### Material provided

------------------------

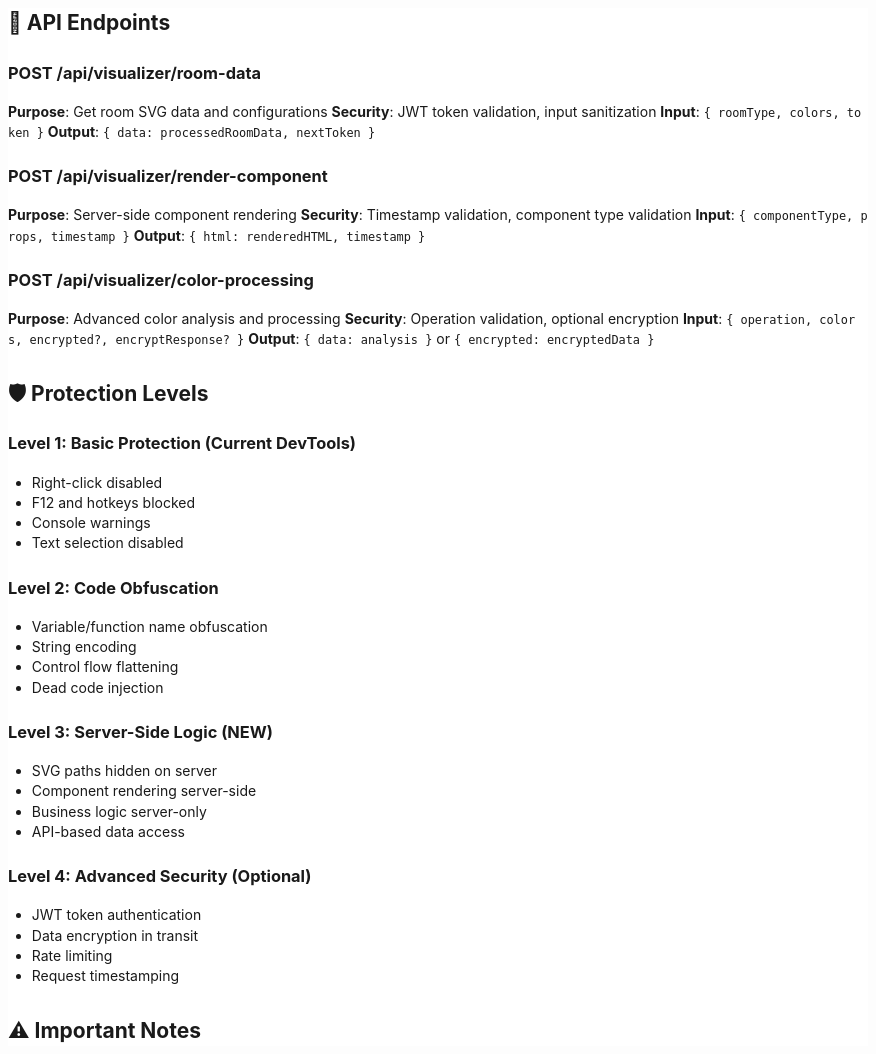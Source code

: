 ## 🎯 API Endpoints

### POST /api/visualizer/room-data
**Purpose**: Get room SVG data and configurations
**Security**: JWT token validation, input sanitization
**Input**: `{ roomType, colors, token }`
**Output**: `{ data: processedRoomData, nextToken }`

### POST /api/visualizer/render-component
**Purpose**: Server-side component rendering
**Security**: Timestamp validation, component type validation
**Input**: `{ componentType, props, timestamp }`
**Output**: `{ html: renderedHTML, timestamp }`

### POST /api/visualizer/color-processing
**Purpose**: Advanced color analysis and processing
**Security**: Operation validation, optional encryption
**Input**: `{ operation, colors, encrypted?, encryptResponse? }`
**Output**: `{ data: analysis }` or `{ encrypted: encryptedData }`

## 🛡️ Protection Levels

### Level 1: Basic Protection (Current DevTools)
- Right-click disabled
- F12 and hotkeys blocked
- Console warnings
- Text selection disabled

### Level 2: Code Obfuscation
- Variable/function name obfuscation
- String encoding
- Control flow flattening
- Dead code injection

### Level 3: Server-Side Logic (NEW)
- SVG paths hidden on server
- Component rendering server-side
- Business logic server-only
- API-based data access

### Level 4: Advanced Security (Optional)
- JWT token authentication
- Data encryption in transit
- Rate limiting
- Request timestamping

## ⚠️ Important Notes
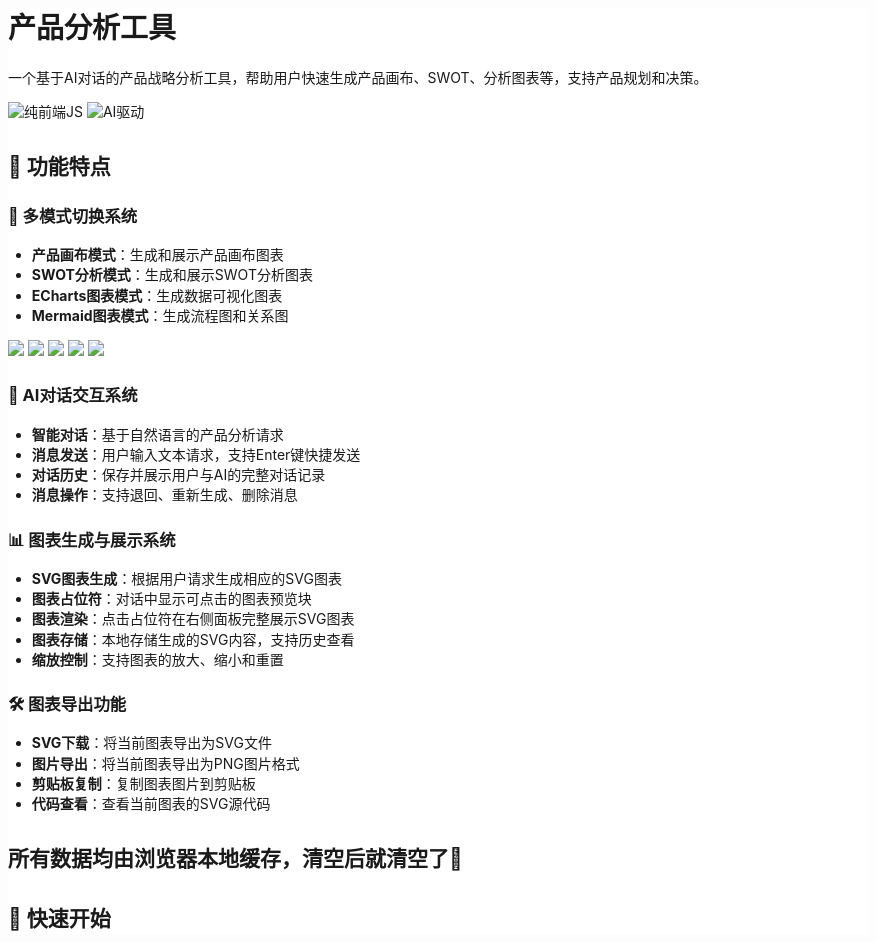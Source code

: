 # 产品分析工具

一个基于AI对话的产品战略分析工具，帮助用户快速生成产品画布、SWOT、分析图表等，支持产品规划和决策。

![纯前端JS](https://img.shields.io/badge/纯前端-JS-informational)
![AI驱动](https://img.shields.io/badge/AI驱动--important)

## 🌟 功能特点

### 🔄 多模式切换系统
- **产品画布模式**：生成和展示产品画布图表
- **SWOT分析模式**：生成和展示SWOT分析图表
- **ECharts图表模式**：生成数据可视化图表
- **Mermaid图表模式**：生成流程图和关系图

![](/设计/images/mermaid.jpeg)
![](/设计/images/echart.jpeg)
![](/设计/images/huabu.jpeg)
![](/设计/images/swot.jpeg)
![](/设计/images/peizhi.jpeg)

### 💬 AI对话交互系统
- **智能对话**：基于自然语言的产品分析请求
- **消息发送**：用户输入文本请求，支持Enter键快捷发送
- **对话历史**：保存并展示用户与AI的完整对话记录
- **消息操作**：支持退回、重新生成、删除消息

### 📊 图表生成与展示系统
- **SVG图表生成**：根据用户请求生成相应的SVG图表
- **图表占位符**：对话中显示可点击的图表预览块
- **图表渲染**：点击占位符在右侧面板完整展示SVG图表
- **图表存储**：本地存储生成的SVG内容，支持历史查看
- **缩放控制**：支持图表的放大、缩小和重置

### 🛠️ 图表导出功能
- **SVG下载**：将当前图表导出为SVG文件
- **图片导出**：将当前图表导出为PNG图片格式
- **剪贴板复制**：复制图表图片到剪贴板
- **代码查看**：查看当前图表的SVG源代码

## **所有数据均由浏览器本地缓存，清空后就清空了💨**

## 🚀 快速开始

------------------------

Please copy out each line of the listing above that contains the string "Purpose".

### Solution to the problem
**Purpose**: Get room SVG data and configurations
**Purpose**: Server-side component rendering
**Purpose**: Advanced color analysis and processing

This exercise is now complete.